Rwandan Degree Program Aims for a 'University in a Box'

Laura Elizabeth Pohl for The Chronicle

Students attend an orientation session at Kepler, a new hybrid program in Kigali, Rwanda, which will use MOOCs and classroom time to help students earn competency-based associate degrees.
September 16, 2013

Agnes Musanabera has all the makings of a university student. She earned good grades at Cornerstone Leadership Academy, a selective secondary school outside Kigali, Rwanda, that she attended on scholarship. Her scores on the comprehensive national exams placed her among the top performers in the country.

But Rwanda has few universities, and those students lucky enough to earn spots are often stymied by fees that run between $1,500 and $2,000 a year—roughly three times the average annual income. In 2011, only 6.6 percent of college-age Rwandans were enrolled in universities, according to the World Bank.

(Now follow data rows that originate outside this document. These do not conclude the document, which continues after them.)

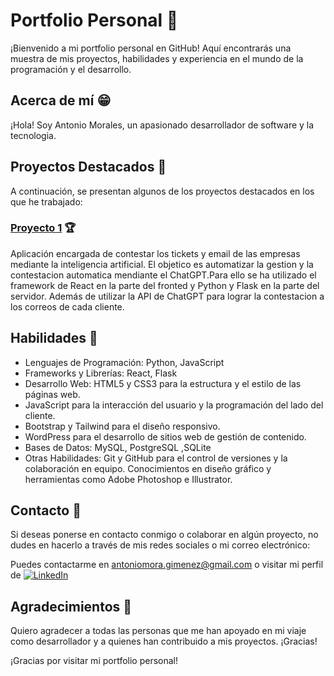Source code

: # Portfolio Personal 🌟

¡Bienvenido a mi portfolio personal en GitHub! Aquí encontrarás una muestra de mis proyectos, habilidades y experiencia en el mundo de la programación y el desarrollo.

## Acerca de mí 😁

¡Hola! Soy Antonio Morales, un apasionado desarrollador de software y la tecnologia. 


## Proyectos Destacados 🥇

A continuación, se presentan algunos de los proyectos destacados en los que he trabajado:

### [Proyecto 1](https://github.com/AlvaroMartinFernandez/Fronted-Ticketing-APP) 🏆

Aplicación encargada de contestar los tickets y email de las empresas mediante la inteligencia artificial. El objetico es automatizar la gestion y la contestacion automatica mendiante el ChatGPT.Para ello se ha utilizado el framework de React en la parte del fronted y Python y Flask en la parte del servidor. Además de utilizar la API de ChatGPT para lograr la contestacion a los correos de cada cliente.


## Habilidades 🎨

- Lenguajes de Programación: Python, JavaScript
- Frameworks y Librerías: React, Flask
- Desarrollo Web: HTML5 y CSS3 para la estructura y el estilo de las páginas web.
- JavaScript para la interacción del usuario y la programación del lado del cliente.
- Bootstrap y Tailwind para el diseño responsivo.
- WordPress para el desarrollo de sitios web de gestión de contenido.
- Bases de Datos: MySQL, PostgreSQL ,SQLite
- Otras Habilidades: Git y GitHub para el control de versiones y la colaboración en equipo. Conocimientos en diseño gráfico y herramientas como Adobe Photoshop e Illustrator.
 
## Contacto 📩

Si deseas ponerse en contacto conmigo o colaborar en algún proyecto, no dudes en hacerlo a través de mis redes sociales o mi correo electrónico:

Puedes contactarme en [antoniomora.gimenez@gmail.com](mailto:antoniomora.gimenez@gmail.com) o visitar mi perfil de [![LinkedIn](https://img.icons8.com/color/48/000000/linkedin.png)](https://www.linkedin.com/in/antonio-morales-gim%C3%A9nez-840034137/)
 

## Agradecimientos 🎁

Quiero agradecer a todas las personas que me han apoyado en mi viaje como desarrollador y a quienes han contribuido a mis proyectos. ¡Gracias!

¡Gracias por visitar mi portfolio personal!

"I really prayed for it," says the 20-year-old Ms. Musanabera, who was orphaned during a childhood that straddled Rwanda and Uganda in the wake of the 1994 Rwandan genocide. "I said, 'God, I need a school from America.'"

She gets her wish this month with the opening of Kepler, an education program established in Kigali, the nation's capital, by the nonprofit organization Generation Rwanda. Free for students, Kepler threads together open-source, online content from Western universities, on-site classroom instruction, and an associate degree from Southern New Hampshire University's competency-based program, College for America.

The goal is to build a low-cost, high-quality blended-learning model that can be replicated anywhere, says Generation Rwanda's executive director, Jamie Hodari. Kepler's first four years are being financed by a corporate foundation that insists, at least for now, on keeping its name and the size of its contribution secret. The 10-year plan includes scaling up from the inaugural class of 50—Ms. Musanabera among them—to 100,000 students at replica programs around the world.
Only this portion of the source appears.